What is required: Find how many lines of the records hold the string "open" and reply with only that total.

(Working data begins)

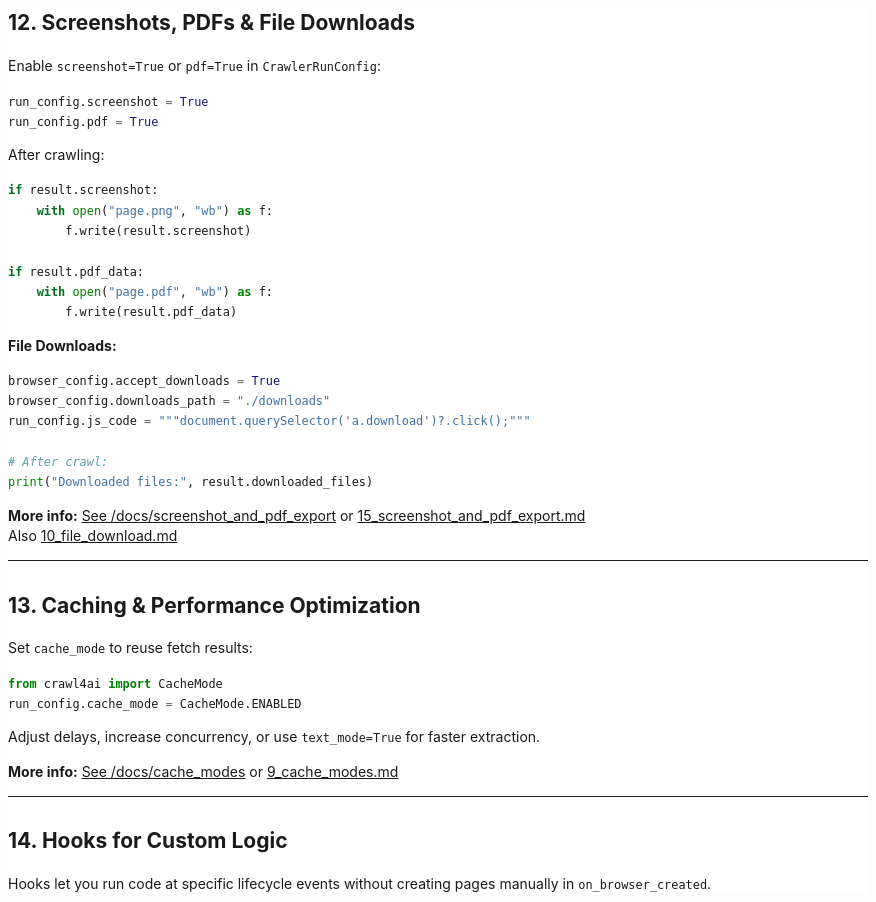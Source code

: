 
## 12. Screenshots, PDFs & File Downloads
Enable `screenshot=True` or `pdf=True` in `CrawlerRunConfig`:

```python
run_config.screenshot = True
run_config.pdf = True
```

After crawling:
```python
if result.screenshot:
    with open("page.png", "wb") as f:
        f.write(result.screenshot)

if result.pdf_data:
    with open("page.pdf", "wb") as f:
        f.write(result.pdf_data)
```

**File Downloads:**
```python
browser_config.accept_downloads = True
browser_config.downloads_path = "./downloads"
run_config.js_code = """document.querySelector('a.download')?.click();"""

# After crawl:
print("Downloaded files:", result.downloaded_files)
```

**More info:** [See /docs/screenshot_and_pdf_export](#) or [15_screenshot_and_pdf_export.md](https://github.com/unclecode/crawl4ai/blob/main/screenshot_and_pdf_export.md)  
Also [10_file_download.md](https://github.com/unclecode/crawl4ai/blob/main/file_download.md)

---

## 13. Caching & Performance Optimization
Set `cache_mode` to reuse fetch results:
```python
from crawl4ai import CacheMode
run_config.cache_mode = CacheMode.ENABLED
```

Adjust delays, increase concurrency, or use `text_mode=True` for faster extraction.

**More info:** [See /docs/cache_modes](#) or [9_cache_modes.md](https://github.com/unclecode/crawl4ai/blob/main/cache_modes.md)

---

## 14. Hooks for Custom Logic
Hooks let you run code at specific lifecycle events without creating pages manually in `on_browser_created`.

(Working data ends)

Reply to the exercise: 2